__Task prompt__: From the entries that follow, report every line in which "phases" occurs.

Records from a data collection
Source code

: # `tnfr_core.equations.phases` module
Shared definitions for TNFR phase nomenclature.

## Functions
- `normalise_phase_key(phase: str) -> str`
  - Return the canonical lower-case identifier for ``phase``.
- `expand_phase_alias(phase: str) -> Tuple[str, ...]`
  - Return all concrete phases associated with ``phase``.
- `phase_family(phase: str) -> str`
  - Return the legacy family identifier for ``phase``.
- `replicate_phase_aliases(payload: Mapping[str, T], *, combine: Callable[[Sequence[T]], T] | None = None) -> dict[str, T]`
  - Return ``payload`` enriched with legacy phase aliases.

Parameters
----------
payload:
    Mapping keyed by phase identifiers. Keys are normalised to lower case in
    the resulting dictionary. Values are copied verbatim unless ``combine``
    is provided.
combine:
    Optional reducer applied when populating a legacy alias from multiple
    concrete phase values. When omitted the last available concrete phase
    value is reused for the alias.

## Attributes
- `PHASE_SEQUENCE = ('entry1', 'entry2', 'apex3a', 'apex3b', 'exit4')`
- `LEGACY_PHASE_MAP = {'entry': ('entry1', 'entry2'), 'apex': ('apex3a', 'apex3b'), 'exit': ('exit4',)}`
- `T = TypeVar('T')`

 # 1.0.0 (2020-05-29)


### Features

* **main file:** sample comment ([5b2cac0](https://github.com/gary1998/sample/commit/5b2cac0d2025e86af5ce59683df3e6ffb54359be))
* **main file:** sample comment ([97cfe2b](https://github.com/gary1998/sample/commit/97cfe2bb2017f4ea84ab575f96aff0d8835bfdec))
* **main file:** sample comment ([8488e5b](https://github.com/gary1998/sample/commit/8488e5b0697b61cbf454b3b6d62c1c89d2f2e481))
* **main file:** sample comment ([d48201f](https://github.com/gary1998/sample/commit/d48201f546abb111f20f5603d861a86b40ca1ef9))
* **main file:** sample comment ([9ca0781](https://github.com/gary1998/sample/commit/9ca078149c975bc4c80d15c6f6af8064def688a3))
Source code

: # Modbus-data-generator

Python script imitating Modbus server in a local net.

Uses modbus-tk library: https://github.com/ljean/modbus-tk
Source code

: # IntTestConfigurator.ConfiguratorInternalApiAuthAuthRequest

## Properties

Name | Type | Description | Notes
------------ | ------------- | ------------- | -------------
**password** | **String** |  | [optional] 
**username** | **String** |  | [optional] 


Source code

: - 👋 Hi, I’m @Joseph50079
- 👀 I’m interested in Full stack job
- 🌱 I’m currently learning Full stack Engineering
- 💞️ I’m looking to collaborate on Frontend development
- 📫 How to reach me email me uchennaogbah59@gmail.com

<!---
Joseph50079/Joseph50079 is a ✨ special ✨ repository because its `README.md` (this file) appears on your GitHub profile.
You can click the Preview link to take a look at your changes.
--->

__Result of this task__:
: # `tnfr_core.equations.phases` module
  - Return all concrete phases associated with ``phase``.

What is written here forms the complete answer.